KUALA LUMPUR: Amid the sustained hot and dry weather in some Malaysian states, the country’s environment ministry said on Tuesday (May 9) that affected areas are being monitored for potential water supply problems.
Natural Resources, Environment and Climate Change (NRECC) minister Nik Nazmi Nik Ahmad also noted that other potential issues that will be monitored include open burning and peat fires.
"The northern region, especially, is experiencing dry weather but this is expected to occur in the entire peninsula as well as Sabah and Sarawak.
“Though it has been raining for the past several weeks in the Klang Valley, we will continue to monitor and follow closely the weather forecast by the Malaysian Meteorological Department (MetMalaysia)," he was quoted as saying by Bernama.
Mr Nik Nazmi added that the National Water Services Commission (SPAN) and the sewerage industry have held discussions with water operators across the country to ensure sufficient water supply for each state. SPAN is the national regulatory body for water supply.

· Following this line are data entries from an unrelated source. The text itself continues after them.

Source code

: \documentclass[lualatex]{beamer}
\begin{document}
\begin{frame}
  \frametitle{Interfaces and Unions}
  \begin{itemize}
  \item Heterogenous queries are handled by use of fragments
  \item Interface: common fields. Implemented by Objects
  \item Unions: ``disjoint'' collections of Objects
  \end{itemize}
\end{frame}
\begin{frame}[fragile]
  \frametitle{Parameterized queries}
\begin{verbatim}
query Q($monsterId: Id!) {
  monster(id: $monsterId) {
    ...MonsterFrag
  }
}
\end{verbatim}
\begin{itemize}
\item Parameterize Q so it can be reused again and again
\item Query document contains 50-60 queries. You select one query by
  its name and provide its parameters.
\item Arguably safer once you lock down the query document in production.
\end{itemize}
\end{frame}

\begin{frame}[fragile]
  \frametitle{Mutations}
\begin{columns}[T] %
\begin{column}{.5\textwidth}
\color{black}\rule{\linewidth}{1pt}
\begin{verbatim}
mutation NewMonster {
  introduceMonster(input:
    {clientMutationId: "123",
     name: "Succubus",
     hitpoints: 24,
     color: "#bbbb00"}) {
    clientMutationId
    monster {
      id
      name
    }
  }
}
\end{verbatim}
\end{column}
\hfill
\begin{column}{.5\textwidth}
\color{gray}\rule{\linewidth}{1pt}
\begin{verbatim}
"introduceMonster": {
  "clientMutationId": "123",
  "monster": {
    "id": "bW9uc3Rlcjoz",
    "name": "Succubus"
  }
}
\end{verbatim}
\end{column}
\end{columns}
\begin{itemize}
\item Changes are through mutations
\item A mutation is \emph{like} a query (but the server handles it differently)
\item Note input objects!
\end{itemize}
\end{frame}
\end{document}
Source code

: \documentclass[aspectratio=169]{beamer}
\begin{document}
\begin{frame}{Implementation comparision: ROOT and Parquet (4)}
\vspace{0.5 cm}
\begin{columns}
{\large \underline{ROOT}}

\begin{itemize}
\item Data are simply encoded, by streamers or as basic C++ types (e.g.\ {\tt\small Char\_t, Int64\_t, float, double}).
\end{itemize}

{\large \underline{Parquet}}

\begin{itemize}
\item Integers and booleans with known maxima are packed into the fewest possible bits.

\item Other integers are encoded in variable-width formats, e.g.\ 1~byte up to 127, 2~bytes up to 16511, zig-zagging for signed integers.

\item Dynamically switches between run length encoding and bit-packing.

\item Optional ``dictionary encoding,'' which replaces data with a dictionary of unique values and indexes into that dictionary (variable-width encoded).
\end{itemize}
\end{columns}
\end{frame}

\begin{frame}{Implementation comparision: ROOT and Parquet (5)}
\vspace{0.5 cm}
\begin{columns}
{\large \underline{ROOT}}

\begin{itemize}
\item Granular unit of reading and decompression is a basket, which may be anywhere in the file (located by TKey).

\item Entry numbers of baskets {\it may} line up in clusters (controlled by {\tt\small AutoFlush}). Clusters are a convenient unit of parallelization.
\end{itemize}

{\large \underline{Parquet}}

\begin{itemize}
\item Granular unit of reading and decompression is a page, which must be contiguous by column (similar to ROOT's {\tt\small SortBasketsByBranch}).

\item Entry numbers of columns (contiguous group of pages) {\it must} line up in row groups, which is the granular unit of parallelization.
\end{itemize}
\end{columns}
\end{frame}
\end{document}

“SPAN is making sure that we will be able to deal with the situation though the plan is already in place and the water operators are aware," he reportedly said.
Separately, MetMalaysia director-general Muhammad Helmi Abdullah said that lower rainfall is expected to occur in most places during the upcoming southwest monsoon from May 15 until September 2023.
“During the southwest monsoon, the wind usually blows consistently from the southwest with lower air humidity and more stable atmospheric conditions … (leading to) less cloud formation.
“As a result, most places throughout the country will experience more days without rain than days with rain,” said Mr Muhammad Helmi in a statement issued on Tuesday.
He noted that uncontrolled open burning may lead to haze during the monsoon, particularly from July to September.
“As such, open burning must be avoided to reduce the effects of haze and environmental pollution,” he said, adding that the public is also advised to use water sparingly throughout this period.
Mr Muhammad Helmi added that heavy rains with strong winds and lightning will still occur especially in the early morning in the west coast of the peninsula and west Sabah following the formation of squall lines.
A squall line is a fast-moving system of thunderstorms that form in a long, narrow line as a result of intense wind which can last up to several hours.
According to a report by The Star last month, MetMalaysia had forecast the temperature to hover at about 35 degrees Celsius in most parts of the country daily until early May.